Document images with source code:
Content starts

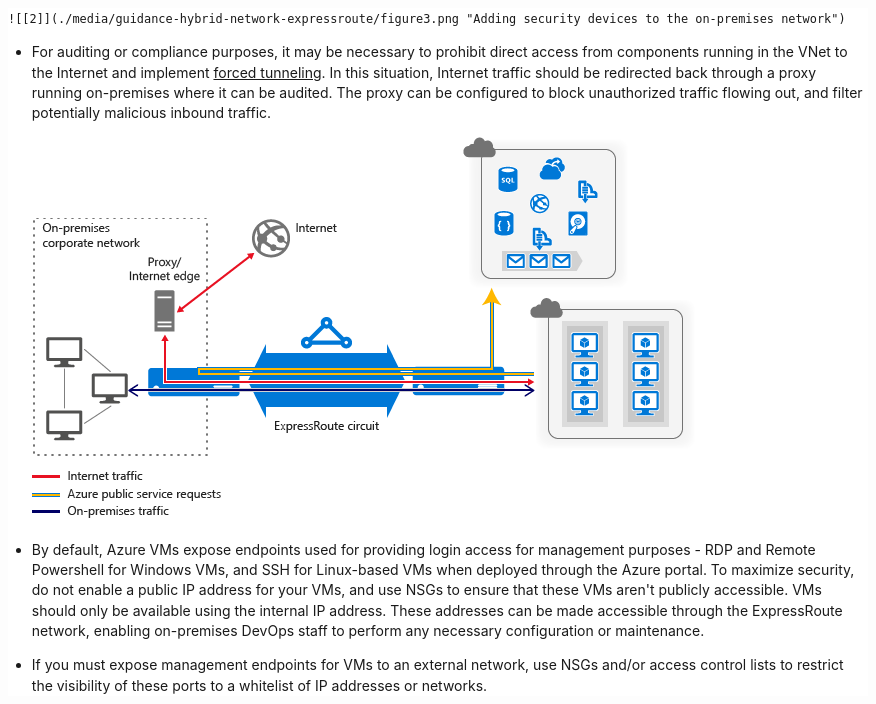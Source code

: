     ![[2]](./media/guidance-hybrid-network-expressroute/figure3.png "Adding security devices to the on-premises network")
* For auditing or compliance purposes, it may be necessary to prohibit direct access from components running in the VNet to the Internet and implement [forced tunneling](guidance-iaas-ra-secure-vnet-hybrid.md). In this situation, Internet traffic should be redirected back through a proxy running  on-premises where it can be audited. The proxy can be configured to block unauthorized traffic flowing out, and filter potentially malicious inbound traffic.
  
    ![[3]](./media/guidance-hybrid-network-expressroute/figure4.png "Using forced tunneling to audit Internet-bound traffic")
* By default, Azure VMs expose endpoints used for providing login access for management purposes - RDP and Remote Powershell for Windows VMs, and SSH for Linux-based VMs when deployed through the Azure portal. To maximize security, do not enable a public IP address for your VMs, and use NSGs to ensure that these VMs aren't publicly accessible. VMs should only be available using the internal IP address. These addresses can be made accessible through the ExpressRoute network, enabling on-premises DevOps staff to perform any necessary configuration or maintenance.
* If you must expose management endpoints for VMs to an external network, use NSGs and/or access control lists to restrict the visibility of these ports to a whitelist of IP addresses or networks.


[expressroute-technical-overview]: ../expressroute/expressroute-introduction.md
[resource-manager-overview]: ../resource-group-overview.md
[azure-powershell]: ../powershell-azure-resource-manager.md
[expressroute-prereqs]: ../expressroute/expressroute-prerequisites.md
[configure-expressroute-routing]: ../expressroute/expressroute-howto-routing-arm.md
[sla-for-expressroute]: https://azure.microsoft.com/support/legal/sla/expressroute/v1_0/
[link-vnet-to-expressroute]: ../expressroute/expressroute-howto-linkvnet-arm.md
[ExpressRoute-provisioning]: ../expressroute/expressroute-workflows.md
[expressroute-pricing]: https://azure.microsoft.com/pricing/details/expressroute/
[expressroute-limits]: ../azure-subscription-service-limits/#networking-limits
[sample-script]: #sample-solution-script
[connectivity-providers]: ../expressroute/expressroute-introduction/#how-can-i-connect-my-network-to-microsoft-using-expressroute
[azurect]: https://github.com/Azure/NetworkMonitoring/tree/master/AzureCT
[forced-tuneling]: ./guidance-iaas-ra-secure-vnet-hybrid.md
[highly-available-network-architecture]: ./guidance-hybrid-network-expressroute-vpn-failover.md
[0]: ./media/guidance-hybrid-network-expressroute/figure1.png "Hybrid network architecture using Azure ExpressRoute"
[1]: ./media/guidance-hybrid-network-expressroute/figure2.png "Using redundant routers with ExpressRoute primary and secondary circuits"
[2]: ./media/guidance-hybrid-network-expressroute/figure3.png "Adding security devices to the on-premises network"
[3]: ./media/guidance-hybrid-network-expressroute/figure4.png "Using forced tunneling to audit Internet-bound traffic"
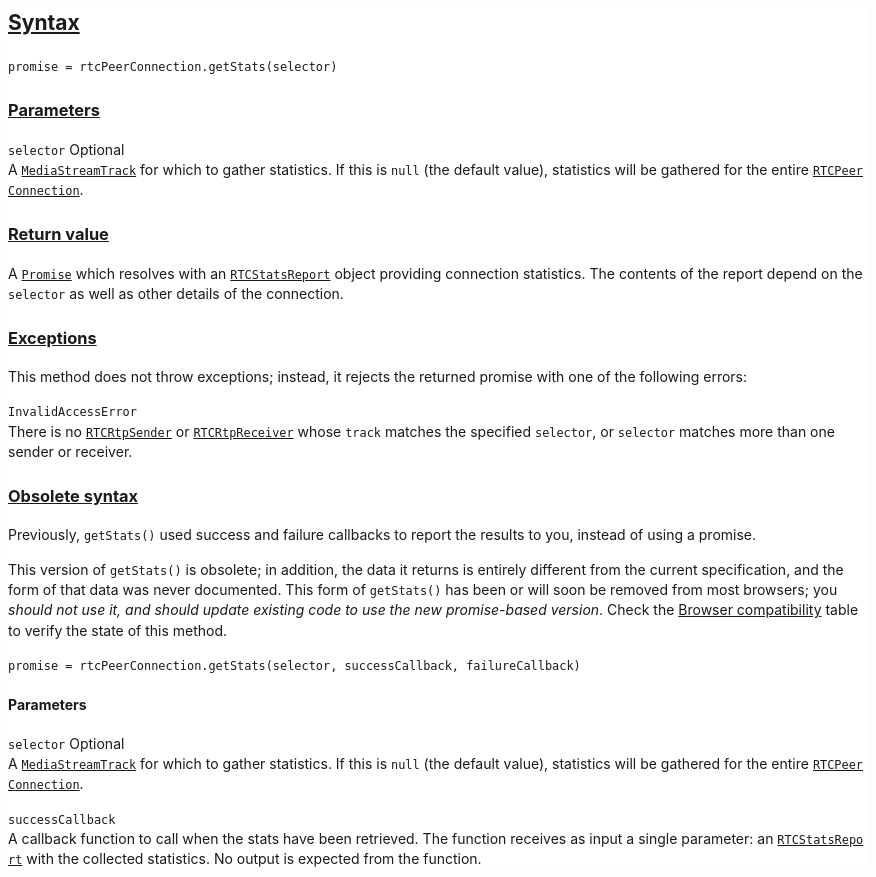 [Syntax](#syntax "Permalink to Syntax")
---------------------------------------

    promise = rtcPeerConnection.getStats(selector)

### [Parameters](#parameters "Permalink to Parameters")

`selector` <span class="badge inline optional">Optional</span>  
A [`MediaStreamTrack`](https://developer.mozilla.org/en-US/docs/Web/API/MediaStreamTrack) for which to gather statistics. If this is `null` (the default value), statistics will be gathered for the entire [`RTCPeerConnection`](https://developer.mozilla.org/en-US/docs/Web/API/RTCPeerConnection).

### [Return value](#return_value "Permalink to Return value")

A [`Promise`](https://developer.mozilla.org/en-US/docs/Web/JavaScript/Reference/Global_Objects/Promise) which resolves with an [`RTCStatsReport`](https://developer.mozilla.org/en-US/docs/Web/API/RTCStatsReport) object providing connection statistics. The contents of the report depend on the `selector` as well as other details of the connection.

### [Exceptions](#exceptions "Permalink to Exceptions")

This method does not throw exceptions; instead, it rejects the returned promise with one of the following errors:

`InvalidAccessError`  
There is no [`RTCRtpSender`](https://developer.mozilla.org/en-US/docs/Web/API/RTCRtpSender) or [`RTCRtpReceiver`](https://developer.mozilla.org/en-US/docs/Web/API/RTCRtpReceiver) whose `track` matches the specified `selector`, or `selector` matches more than one sender or receiver.

### [Obsolete syntax](#obsolete_syntax "Permalink to Obsolete syntax")

Previously, `getStats()` used success and failure callbacks to report the results to you, instead of using a promise. 

This version of `getStats()` is obsolete; in addition, the data it returns is entirely different from the current specification, and the form of that data was never documented. This form of `getStats()` has been or will soon be removed from most browsers; you *should not use it, and should update existing code to use the new promise-based version*. Check the [Browser compatibility](#browser_compatibility) table to verify the state of this method.

    promise = rtcPeerConnection.getStats(selector, successCallback, failureCallback) 
        

#### Parameters

`selector` <span class="badge inline optional">Optional</span>  
A [`MediaStreamTrack`](https://developer.mozilla.org/en-US/docs/Web/API/MediaStreamTrack) for which to gather statistics. If this is `null` (the default value), statistics will be gathered for the entire [`RTCPeerConnection`](https://developer.mozilla.org/en-US/docs/Web/API/RTCPeerConnection).

`successCallback`  
A callback function to call when the stats have been retrieved. The function receives as input a single parameter: an [`RTCStatsReport`](https://developer.mozilla.org/en-US/docs/Web/API/RTCStatsReport) with the collected statistics. No output is expected from the function.

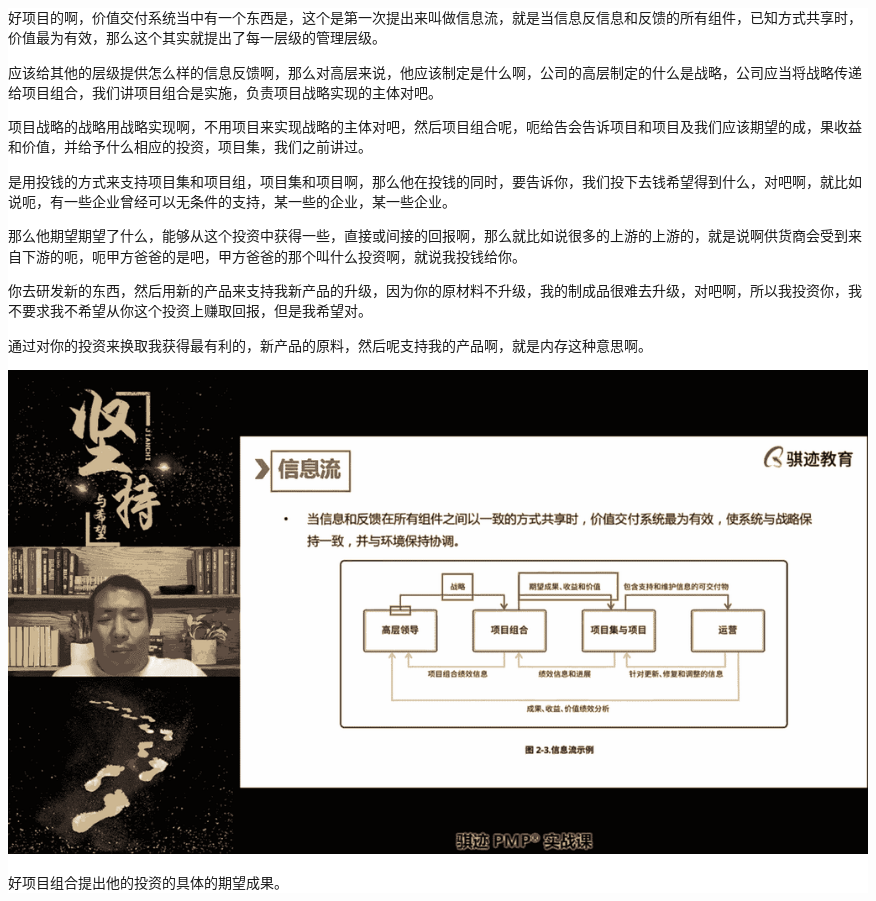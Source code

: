好项目的啊，价值交付系统当中有一个东西是，这个是第一次提出来叫做信息流，就是当信息反信息和反馈的所有组件，已知方式共享时，价值最为有效，那么这个其实就提出了每一层级的管理层级。

应该给其他的层级提供怎么样的信息反馈啊，那么对高层来说，他应该制定是什么啊，公司的高层制定的什么是战略，公司应当将战略传递给项目组合，我们讲项目组合是实施，负责项目战略实现的主体对吧。

项目战略的战略用战略实现啊，不用项目来实现战略的主体对吧，然后项目组合呢，呃给告会告诉项目和项目及我们应该期望的成，果收益和价值，并给予什么相应的投资，项目集，我们之前讲过。

是用投钱的方式来支持项目集和项目组，项目集和项目啊，那么他在投钱的同时，要告诉你，我们投下去钱希望得到什么，对吧啊，就比如说呃，有一些企业曾经可以无条件的支持，某一些的企业，某一些企业。

那么他期望期望了什么，能够从这个投资中获得一些，直接或间接的回报啊，那么就比如说很多的上游的上游的，就是说啊供货商会受到来自下游的呃，呃甲方爸爸的是吧，甲方爸爸的那个叫什么投资啊，就说我投钱给你。

你去研发新的东西，然后用新的产品来支持我新产品的升级，因为你的原材料不升级，我的制成品很难去升级，对吧啊，所以我投资你，我不要求我不希望从你这个投资上赚取回报，但是我希望对。

通过对你的投资来换取我获得最有利的，新产品的原料，然后呢支持我的产品啊，就是内存这种意思啊。

![](img/2df72daa9067cfed5353d600ec0cc784_194.png)

好项目组合提出他的投资的具体的期望成果。

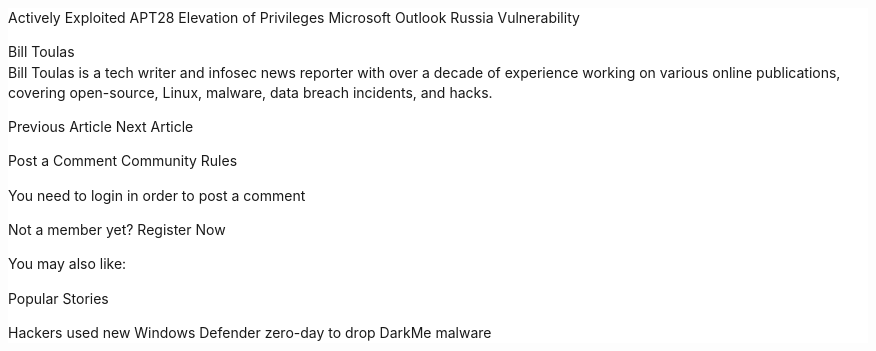 



Actively Exploited
APT28
Elevation of Privileges
Microsoft
Outlook
Russia
Vulnerability
























Bill Toulas   
Bill Toulas is a tech writer and infosec news reporter with over a decade of experience working on various online publications, covering open-source, Linux, malware, data breach incidents, and hacks.




 Previous Article 
Next Article 



Post a Comment Community Rules

You need to login in order to post a comment

Not a member yet? Register Now



You may also like:













Popular Stories






Hackers used new Windows Defender zero-day to drop DarkMe malware
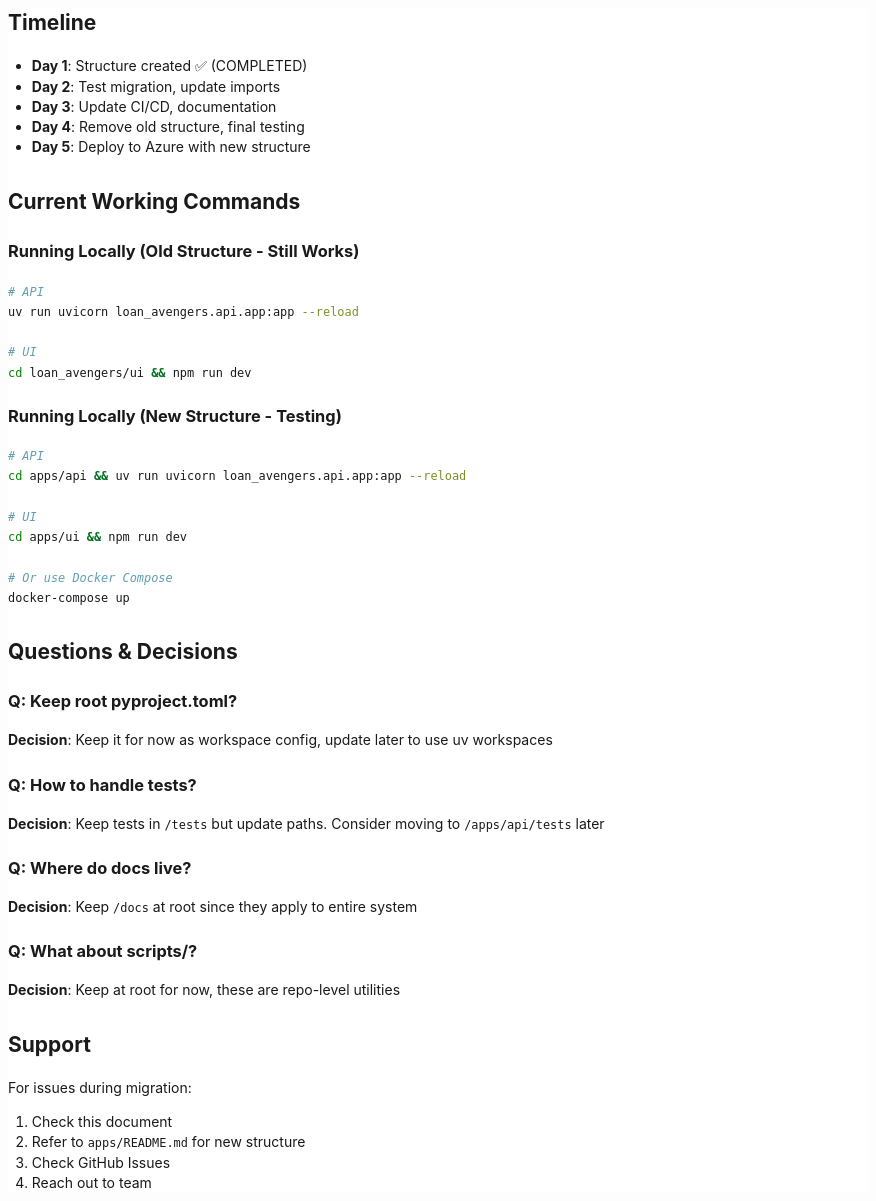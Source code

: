 ## Timeline

- **Day 1**: Structure created ✅ (COMPLETED)
- **Day 2**: Test migration, update imports
- **Day 3**: Update CI/CD, documentation
- **Day 4**: Remove old structure, final testing
- **Day 5**: Deploy to Azure with new structure

## Current Working Commands

### Running Locally (Old Structure - Still Works)
```bash
# API
uv run uvicorn loan_avengers.api.app:app --reload

# UI
cd loan_avengers/ui && npm run dev
```

### Running Locally (New Structure - Testing)
```bash
# API
cd apps/api && uv run uvicorn loan_avengers.api.app:app --reload

# UI
cd apps/ui && npm run dev

# Or use Docker Compose
docker-compose up
```

## Questions & Decisions

### Q: Keep root pyproject.toml?
**Decision**: Keep it for now as workspace config, update later to use uv workspaces

### Q: How to handle tests?
**Decision**: Keep tests in `/tests` but update paths. Consider moving to `/apps/api/tests` later

### Q: Where do docs live?
**Decision**: Keep `/docs` at root since they apply to entire system

### Q: What about scripts/?
**Decision**: Keep at root for now, these are repo-level utilities

## Support

For issues during migration:
1. Check this document
2. Refer to `apps/README.md` for new structure
3. Check GitHub Issues
4. Reach out to team
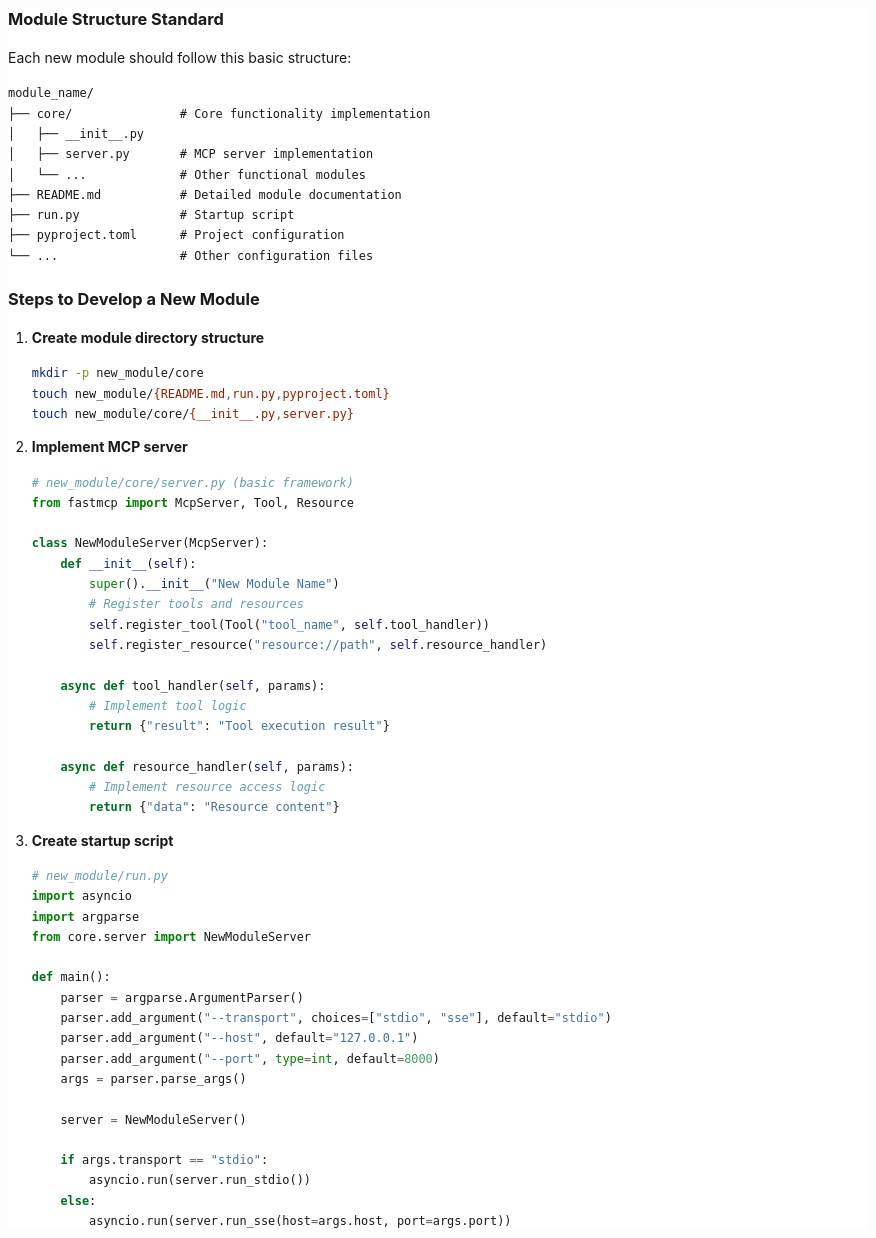 ### Module Structure Standard

Each new module should follow this basic structure:

```
module_name/
├── core/               # Core functionality implementation
│   ├── __init__.py
│   ├── server.py       # MCP server implementation
│   └── ...             # Other functional modules
├── README.md           # Detailed module documentation
├── run.py              # Startup script
├── pyproject.toml      # Project configuration
└── ...                 # Other configuration files
```

### Steps to Develop a New Module

1. **Create module directory structure**
   ```bash
   mkdir -p new_module/core
   touch new_module/{README.md,run.py,pyproject.toml}
   touch new_module/core/{__init__.py,server.py}
   ```

2. **Implement MCP server**
   ```python
   # new_module/core/server.py (basic framework)
   from fastmcp import McpServer, Tool, Resource

   class NewModuleServer(McpServer):
       def __init__(self):
           super().__init__("New Module Name")
           # Register tools and resources
           self.register_tool(Tool("tool_name", self.tool_handler))
           self.register_resource("resource://path", self.resource_handler)
   
       async def tool_handler(self, params):
           # Implement tool logic
           return {"result": "Tool execution result"}
   
       async def resource_handler(self, params):
           # Implement resource access logic
           return {"data": "Resource content"}
   ```

3. **Create startup script**
   ```python
   # new_module/run.py
   import asyncio
   import argparse
   from core.server import NewModuleServer
   
   def main():
       parser = argparse.ArgumentParser()
       parser.add_argument("--transport", choices=["stdio", "sse"], default="stdio")
       parser.add_argument("--host", default="127.0.0.1")
       parser.add_argument("--port", type=int, default=8000)
       args = parser.parse_args()
   
       server = NewModuleServer()
       
       if args.transport == "stdio":
           asyncio.run(server.run_stdio())
       else:
           asyncio.run(server.run_sse(host=args.host, port=args.port))
   ```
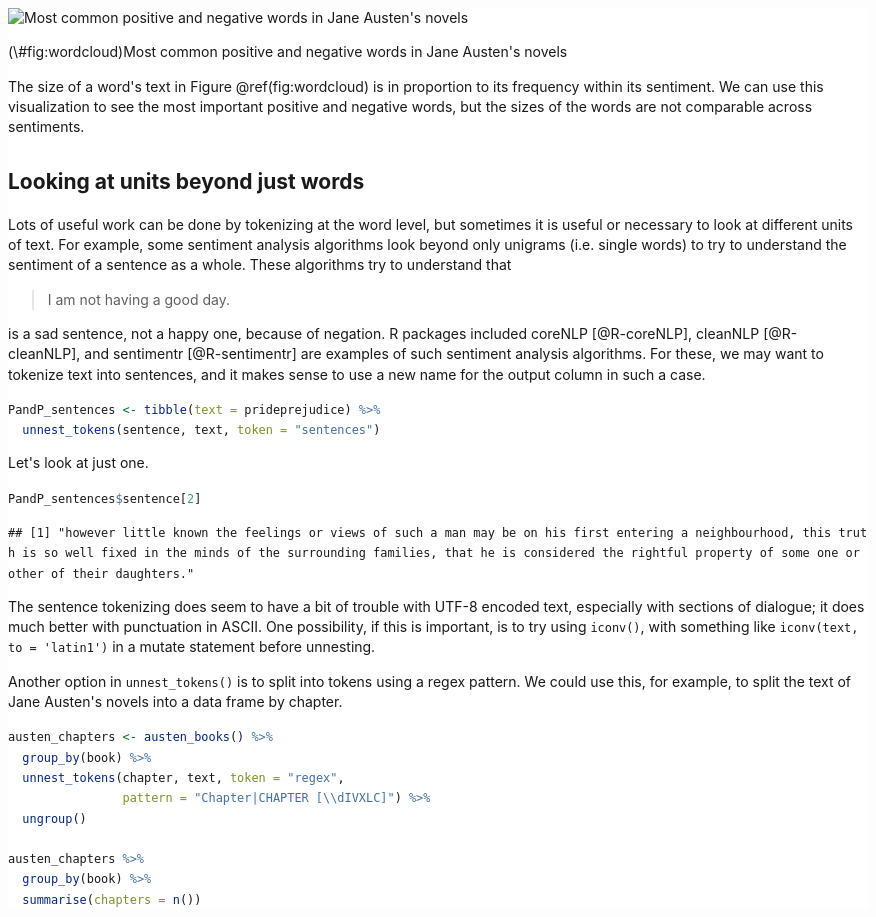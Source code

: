 <div class="figure">
<img src="02-sentiment-analysis_files/figure-html/wordcloud-1.png" alt="Most common positive and negative words in Jane Austen's novels" width="480" />
<p class="caption">(\#fig:wordcloud)Most common positive and negative words in Jane Austen's novels</p>
</div>

The size of a word's text in Figure \@ref(fig:wordcloud) is in proportion to its frequency within its sentiment. We can use this visualization to see the most important positive and negative words, but the sizes of the words are not comparable across sentiments.

## Looking at units beyond just words

Lots of useful work can be done by tokenizing at the word level, but sometimes it is useful or necessary to look at different units of text. For example, some sentiment analysis algorithms look beyond only unigrams (i.e. single words) to try to understand the sentiment of a sentence as a whole. These algorithms try to understand that

> I am not having a good day.

is a sad sentence, not a happy one, because of negation. R packages included coreNLP [@R-coreNLP], cleanNLP [@R-cleanNLP], and sentimentr [@R-sentimentr] are examples of such sentiment analysis algorithms. For these, we may want to tokenize text into sentences, and it makes sense to use a new name for the output column in such a case.


```r
PandP_sentences <- tibble(text = prideprejudice) %>% 
  unnest_tokens(sentence, text, token = "sentences")
```

Let's look at just one.


```r
PandP_sentences$sentence[2]
```

```
## [1] "however little known the feelings or views of such a man may be on his first entering a neighbourhood, this truth is so well fixed in the minds of the surrounding families, that he is considered the rightful property of some one or other of their daughters."
```

The sentence tokenizing does seem to have a bit of trouble with UTF-8 encoded text, especially with sections of dialogue; it does much better with punctuation in ASCII. One possibility, if this is important, is to try using `iconv()`, with something like `iconv(text, to = 'latin1')` in a mutate statement before unnesting.

Another option in `unnest_tokens()` is to split into tokens using a regex pattern. We could use this, for example, to split the text of Jane Austen's novels into a data frame by chapter.


```r
austen_chapters <- austen_books() %>%
  group_by(book) %>%
  unnest_tokens(chapter, text, token = "regex", 
                pattern = "Chapter|CHAPTER [\\dIVXLC]") %>%
  ungroup()

austen_chapters %>% 
  group_by(book) %>% 
  summarise(chapters = n())
```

Content ends

Task brief: Copy the lines exactly as they appear from the opening of the entries above through the line with "configuration or maintenance.", excluding all pictures.

Your solution:
Source code

:     ![[2]](./media/guidance-hybrid-network-expressroute/figure3.png "Adding security devices to the on-premises network")
* For auditing or compliance purposes, it may be necessary to prohibit direct access from components running in the VNet to the Internet and implement [forced tunneling](guidance-iaas-ra-secure-vnet-hybrid.md). In this situation, Internet traffic should be redirected back through a proxy running  on-premises where it can be audited. The proxy can be configured to block unauthorized traffic flowing out, and filter potentially malicious inbound traffic.
  
    ![[3]](./media/guidance-hybrid-network-expressroute/figure4.png "Using forced tunneling to audit Internet-bound traffic")
* By default, Azure VMs expose endpoints used for providing login access for management purposes - RDP and Remote Powershell for Windows VMs, and SSH for Linux-based VMs when deployed through the Azure portal. To maximize security, do not enable a public IP address for your VMs, and use NSGs to ensure that these VMs aren't publicly accessible. VMs should only be available using the internal IP address. These addresses can be made accessible through the ExpressRoute network, enabling on-premises DevOps staff to perform any necessary configuration or maintenance.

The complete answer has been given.